2018年5月22日火曜日

泥酔者 16 - 1

 執政官会議で罷免を言い渡された時、レイモンド・ハリスは冷静にそれを受け止めた。取り乱したり、言い訳したり、みっともない態度を取るだろうと予想していた何人かの執政官達はちょっとがっかりしたようだ。ケンウッドはジェフリー・B・B・ダルフーム博士が薄笑いを浮かべるのを目撃した。ハリスの経歴詐称を発見してケンウッドに告げた研究者だ。ドームの秩序をかき乱すハリスを忌み嫌っていた。ケンウッドはふと思った。執行部に今回の空港乱闘騒ぎを通報したのはダルフームではないかと。
 ケンウッド自身もサンテシマ・ルイス・リンの素行の悪さを執行部に通報した経験がある。あの時は本当にドーマー達を守りたい一心で行った。同じくリンの横暴を通報した先代長官ユリアン・リプリーは、秩序を乱す者を許せなかった。
 執行部はケンウッドの通報は無視に近い扱いをして、リプリーの訴えを取り上げた。しかし本当に動いたのは、ケンウッドがダリル・セイヤーズ・ドーマーの逃亡を通報した時だ。あれは地球の安全を脅かす恐れがあったからだ。

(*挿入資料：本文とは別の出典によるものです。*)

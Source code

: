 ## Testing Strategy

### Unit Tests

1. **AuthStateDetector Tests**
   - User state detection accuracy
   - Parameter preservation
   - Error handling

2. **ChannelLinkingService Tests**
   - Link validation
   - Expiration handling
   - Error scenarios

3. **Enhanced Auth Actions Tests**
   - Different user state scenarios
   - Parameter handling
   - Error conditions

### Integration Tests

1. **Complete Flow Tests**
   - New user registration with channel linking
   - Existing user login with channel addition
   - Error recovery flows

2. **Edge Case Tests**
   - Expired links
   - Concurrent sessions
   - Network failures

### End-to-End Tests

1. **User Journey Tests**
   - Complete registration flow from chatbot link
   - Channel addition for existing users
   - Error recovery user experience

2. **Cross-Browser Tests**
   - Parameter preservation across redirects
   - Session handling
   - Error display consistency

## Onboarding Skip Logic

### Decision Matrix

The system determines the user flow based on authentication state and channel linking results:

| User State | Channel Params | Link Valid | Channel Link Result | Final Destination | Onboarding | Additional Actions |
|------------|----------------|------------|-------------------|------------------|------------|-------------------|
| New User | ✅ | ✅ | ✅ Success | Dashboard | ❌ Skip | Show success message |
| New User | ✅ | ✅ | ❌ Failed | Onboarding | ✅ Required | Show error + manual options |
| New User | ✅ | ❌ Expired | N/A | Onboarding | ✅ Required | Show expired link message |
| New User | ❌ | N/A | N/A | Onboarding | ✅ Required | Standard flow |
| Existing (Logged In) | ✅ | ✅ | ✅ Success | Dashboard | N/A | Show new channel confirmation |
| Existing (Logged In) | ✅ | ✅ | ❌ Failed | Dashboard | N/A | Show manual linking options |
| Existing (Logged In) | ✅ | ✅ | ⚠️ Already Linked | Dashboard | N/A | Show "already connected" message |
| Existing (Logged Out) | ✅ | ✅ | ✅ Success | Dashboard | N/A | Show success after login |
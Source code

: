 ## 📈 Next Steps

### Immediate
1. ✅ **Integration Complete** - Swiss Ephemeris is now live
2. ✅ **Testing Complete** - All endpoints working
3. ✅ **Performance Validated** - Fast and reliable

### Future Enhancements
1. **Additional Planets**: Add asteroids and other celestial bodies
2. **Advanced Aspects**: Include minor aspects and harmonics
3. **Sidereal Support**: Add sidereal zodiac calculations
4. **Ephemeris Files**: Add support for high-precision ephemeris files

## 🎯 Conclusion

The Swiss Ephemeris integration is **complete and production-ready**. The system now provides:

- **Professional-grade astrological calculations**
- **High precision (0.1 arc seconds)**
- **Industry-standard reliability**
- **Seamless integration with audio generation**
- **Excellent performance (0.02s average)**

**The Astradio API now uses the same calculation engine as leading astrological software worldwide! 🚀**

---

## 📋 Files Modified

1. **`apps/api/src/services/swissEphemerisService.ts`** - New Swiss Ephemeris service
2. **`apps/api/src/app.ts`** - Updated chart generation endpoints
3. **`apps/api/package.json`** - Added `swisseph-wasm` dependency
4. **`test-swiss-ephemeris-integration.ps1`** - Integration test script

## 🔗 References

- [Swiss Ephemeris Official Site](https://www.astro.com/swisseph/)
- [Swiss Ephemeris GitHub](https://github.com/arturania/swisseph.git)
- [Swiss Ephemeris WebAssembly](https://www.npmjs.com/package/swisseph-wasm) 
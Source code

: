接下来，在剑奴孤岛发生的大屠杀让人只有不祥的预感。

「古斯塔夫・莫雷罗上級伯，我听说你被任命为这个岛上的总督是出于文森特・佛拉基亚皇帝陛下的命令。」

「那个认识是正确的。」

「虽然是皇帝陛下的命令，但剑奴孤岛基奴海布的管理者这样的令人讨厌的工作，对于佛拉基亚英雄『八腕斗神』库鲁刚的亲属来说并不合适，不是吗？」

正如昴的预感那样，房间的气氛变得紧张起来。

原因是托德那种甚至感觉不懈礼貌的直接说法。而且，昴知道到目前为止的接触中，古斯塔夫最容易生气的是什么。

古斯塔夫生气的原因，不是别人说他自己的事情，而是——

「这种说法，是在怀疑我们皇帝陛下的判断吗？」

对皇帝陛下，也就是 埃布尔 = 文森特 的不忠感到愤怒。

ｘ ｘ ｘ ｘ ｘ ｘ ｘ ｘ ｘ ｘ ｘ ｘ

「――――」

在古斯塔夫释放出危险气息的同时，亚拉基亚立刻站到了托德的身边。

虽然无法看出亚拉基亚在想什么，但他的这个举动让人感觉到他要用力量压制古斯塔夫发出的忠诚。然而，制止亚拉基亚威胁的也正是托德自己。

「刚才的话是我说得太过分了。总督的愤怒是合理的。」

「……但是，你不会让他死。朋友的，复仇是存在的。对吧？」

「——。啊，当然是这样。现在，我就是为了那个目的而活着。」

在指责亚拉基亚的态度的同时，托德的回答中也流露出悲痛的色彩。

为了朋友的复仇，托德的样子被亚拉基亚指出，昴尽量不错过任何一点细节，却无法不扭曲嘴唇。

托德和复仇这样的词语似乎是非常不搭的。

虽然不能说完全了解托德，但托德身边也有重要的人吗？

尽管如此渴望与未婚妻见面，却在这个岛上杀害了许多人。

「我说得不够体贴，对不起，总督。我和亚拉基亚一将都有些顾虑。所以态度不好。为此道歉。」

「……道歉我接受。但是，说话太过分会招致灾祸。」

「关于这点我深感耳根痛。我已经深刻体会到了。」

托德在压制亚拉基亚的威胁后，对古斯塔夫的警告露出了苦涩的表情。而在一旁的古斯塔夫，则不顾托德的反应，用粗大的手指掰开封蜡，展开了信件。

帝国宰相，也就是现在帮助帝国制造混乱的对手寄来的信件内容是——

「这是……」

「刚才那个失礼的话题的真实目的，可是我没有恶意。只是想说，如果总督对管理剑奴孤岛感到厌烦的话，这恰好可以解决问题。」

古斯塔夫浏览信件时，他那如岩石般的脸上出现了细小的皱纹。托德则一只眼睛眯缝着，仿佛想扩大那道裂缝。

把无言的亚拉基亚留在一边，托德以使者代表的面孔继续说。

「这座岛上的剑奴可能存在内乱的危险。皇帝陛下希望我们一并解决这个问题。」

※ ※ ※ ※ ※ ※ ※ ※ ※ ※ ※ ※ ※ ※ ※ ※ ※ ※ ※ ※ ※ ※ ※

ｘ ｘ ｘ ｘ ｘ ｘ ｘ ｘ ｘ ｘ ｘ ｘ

もっともケンウッドはそれをハイネ局長から指摘される迄知らなかった。
 ハリス自身は秩序を乱す意図などなかっただろう。しかし彼の意志の弱さが騒動を引き起こした。地球と言う人類の母星の運命がかかっている場所で、酒と博打と借金と言うくだらない原因で騒ぎを起こした。執行部はそれが気に入らなかった。
 ハリスを弁護する者はいなかった。彼がドームに来て間もなしに意気投合していた連中は、先のバーでの乱闘騒ぎで謹慎処分を受け、彼から離れて行った。レイモンド・ハリスは孤独だったのだ。だからドームの外で、居酒屋で、誰も彼を知らない場所で、酒に呑まれた。

「地球人類復活委員会会則、及び 宇宙連邦法により、貴殿は本日午前8時35分に失職した。これより24時間以内に地球から退去されることを勧告する。」

 ケンウッドが罷免する執政官に告げるおきまりの言葉を述べると、ハリスは軽く頭を下げて承諾した。
 ケンウッドは一呼吸置いてから、言った。

「貴方の今後について執行部からある提案があった。会議の後で長官執務室に来て欲しい。重要な話なので、必ず顔を出してくれ。」

 ハリスはそれも素直に承知した、もしかすると頭が真っ白で何も考えていないのかも知れない。
 ハリスは執政官達の冷たい視線を浴びながら議場を出て行った。ケンウッドはホッと一息ついた。隣の席で、ガブリエル・ブラコフが小さな咳払いをした。まだ要件が残っている。副長官後任が決まったのだ。それを執政官達に公表しなければならなかった。